Game Writing is So Bad, It's Not Even Funny - Page 2

One odd quirk of the gaming industry: Reviewers and opinion-makers in the gaming industry don't care about writing, except for when the games attempt to have good writing. For instance, Metal Gear Solid 4 actually tried to tell a good story, and almost all of the criticism directed towards it was based on writing. Players either said the cutscenes were too long, or the writing was based too much on "information dumps" and unnatural-feeling story development. Both of those are writing problems. Now, talk to anybody about Gears of War 2, and you will almost certainly not hear any complaints based on its writing, even though it is appalling. If you don't give credit to Metal Gear Solid for the mostly successful attempt, then why should they try? If they didn't try, then no one would say anything about the writing one way or another, and they'd be just as well off with less money and effort spent. 

Back to comedy, where game writing is the most advanced, I foresee there being three legitimately funny games this year: Brutal Legend, Sam & Max Season Three, and the much lesser-known Deathspank. What's the problem with that list? Those three games come from the same three designers who worked on The Secret of Monkey Island almost twenty years ago, Tim Schafer, Dave Grossman, and Ron Gilbert, respectively for each of the games. If even now, we're still relying on the same three guys for the games with good writing, that isn't a good sign. 

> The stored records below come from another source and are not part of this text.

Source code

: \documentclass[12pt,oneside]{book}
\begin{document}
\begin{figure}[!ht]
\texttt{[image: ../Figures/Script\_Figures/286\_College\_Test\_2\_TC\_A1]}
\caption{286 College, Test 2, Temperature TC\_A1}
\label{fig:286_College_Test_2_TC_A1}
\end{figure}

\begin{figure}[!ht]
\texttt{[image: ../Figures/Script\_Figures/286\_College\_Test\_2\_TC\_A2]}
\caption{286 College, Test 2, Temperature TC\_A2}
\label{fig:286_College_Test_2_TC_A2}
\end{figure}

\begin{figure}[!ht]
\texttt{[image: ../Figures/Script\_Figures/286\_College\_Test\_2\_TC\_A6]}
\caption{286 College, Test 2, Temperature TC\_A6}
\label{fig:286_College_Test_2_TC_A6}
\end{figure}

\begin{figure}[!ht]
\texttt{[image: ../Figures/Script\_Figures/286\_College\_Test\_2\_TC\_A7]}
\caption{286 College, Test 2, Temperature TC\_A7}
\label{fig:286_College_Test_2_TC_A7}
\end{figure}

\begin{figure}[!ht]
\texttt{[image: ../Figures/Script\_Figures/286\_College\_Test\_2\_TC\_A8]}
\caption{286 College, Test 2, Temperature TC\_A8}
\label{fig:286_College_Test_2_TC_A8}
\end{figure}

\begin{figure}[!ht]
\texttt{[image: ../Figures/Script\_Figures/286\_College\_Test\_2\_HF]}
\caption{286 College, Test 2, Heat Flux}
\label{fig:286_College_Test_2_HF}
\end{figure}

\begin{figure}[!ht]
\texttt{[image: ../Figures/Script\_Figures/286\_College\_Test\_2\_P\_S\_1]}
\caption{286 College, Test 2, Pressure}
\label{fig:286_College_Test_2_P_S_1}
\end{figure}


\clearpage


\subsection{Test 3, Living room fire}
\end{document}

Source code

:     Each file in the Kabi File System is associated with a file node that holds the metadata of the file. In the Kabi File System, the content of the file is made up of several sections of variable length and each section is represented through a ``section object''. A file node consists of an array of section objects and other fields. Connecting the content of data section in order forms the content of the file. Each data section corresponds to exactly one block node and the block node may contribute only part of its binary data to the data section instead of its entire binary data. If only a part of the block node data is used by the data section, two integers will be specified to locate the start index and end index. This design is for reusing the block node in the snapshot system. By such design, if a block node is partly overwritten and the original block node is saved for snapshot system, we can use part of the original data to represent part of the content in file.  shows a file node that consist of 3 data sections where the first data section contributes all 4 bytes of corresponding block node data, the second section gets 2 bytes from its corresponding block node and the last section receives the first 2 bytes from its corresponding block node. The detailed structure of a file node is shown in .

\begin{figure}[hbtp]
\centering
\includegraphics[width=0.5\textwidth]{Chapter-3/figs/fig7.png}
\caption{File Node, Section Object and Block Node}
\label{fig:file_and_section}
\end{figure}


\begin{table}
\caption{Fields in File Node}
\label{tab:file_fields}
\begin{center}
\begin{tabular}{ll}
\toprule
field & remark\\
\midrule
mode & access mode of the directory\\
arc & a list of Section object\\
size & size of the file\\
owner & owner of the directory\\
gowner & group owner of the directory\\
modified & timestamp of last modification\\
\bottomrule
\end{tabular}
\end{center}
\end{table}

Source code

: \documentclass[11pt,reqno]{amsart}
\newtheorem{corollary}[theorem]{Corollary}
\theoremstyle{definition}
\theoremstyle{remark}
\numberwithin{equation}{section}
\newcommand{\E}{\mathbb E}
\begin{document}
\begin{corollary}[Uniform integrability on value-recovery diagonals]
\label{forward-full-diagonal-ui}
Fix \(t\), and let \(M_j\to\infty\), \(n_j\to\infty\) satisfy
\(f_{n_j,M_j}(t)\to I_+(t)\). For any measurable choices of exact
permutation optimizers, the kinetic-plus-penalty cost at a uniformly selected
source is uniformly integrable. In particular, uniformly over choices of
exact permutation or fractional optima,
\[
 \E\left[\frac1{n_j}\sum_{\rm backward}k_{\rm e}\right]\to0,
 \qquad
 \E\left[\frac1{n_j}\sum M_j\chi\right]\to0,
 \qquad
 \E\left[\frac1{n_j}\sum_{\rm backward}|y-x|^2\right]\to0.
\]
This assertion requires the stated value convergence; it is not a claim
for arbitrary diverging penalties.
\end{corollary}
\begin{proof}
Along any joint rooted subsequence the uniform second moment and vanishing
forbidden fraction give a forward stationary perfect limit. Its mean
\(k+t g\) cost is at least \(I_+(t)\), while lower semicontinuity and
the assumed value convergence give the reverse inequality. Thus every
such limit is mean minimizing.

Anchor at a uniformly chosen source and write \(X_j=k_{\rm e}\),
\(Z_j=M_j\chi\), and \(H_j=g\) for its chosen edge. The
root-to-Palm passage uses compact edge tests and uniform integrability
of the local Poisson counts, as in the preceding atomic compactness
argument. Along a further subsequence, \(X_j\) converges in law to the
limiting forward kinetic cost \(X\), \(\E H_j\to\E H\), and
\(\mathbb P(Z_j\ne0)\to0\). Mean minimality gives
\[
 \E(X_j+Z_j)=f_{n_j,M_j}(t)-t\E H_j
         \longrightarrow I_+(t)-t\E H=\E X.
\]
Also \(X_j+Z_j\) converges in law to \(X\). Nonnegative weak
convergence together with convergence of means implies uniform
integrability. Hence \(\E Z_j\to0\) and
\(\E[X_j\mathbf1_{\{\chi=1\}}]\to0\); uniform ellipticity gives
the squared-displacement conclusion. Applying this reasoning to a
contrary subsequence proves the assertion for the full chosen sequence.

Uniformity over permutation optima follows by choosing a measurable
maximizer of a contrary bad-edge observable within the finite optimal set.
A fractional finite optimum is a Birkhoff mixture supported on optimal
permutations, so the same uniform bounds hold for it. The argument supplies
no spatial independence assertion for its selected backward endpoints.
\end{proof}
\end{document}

So, what do video games need to do to establish a tradition for writing, and start building towards being widely considered an art form? Clearly, nothing's more important than just making good games, but that is more of an effect than a cause, and it's very nearly bootstrapping.  To provide the environment for good games to be made, we need a lot of things. We do need companies like EA and Valve to keep making the risks they have been recently, and trying to produce original IPs that aren't guaranteed blockbuster hits. This at least gets gamers used to buying games that aren't necessarily Madden or Call of Duty. Reviewers need to actually criticize a game if it has an awful story.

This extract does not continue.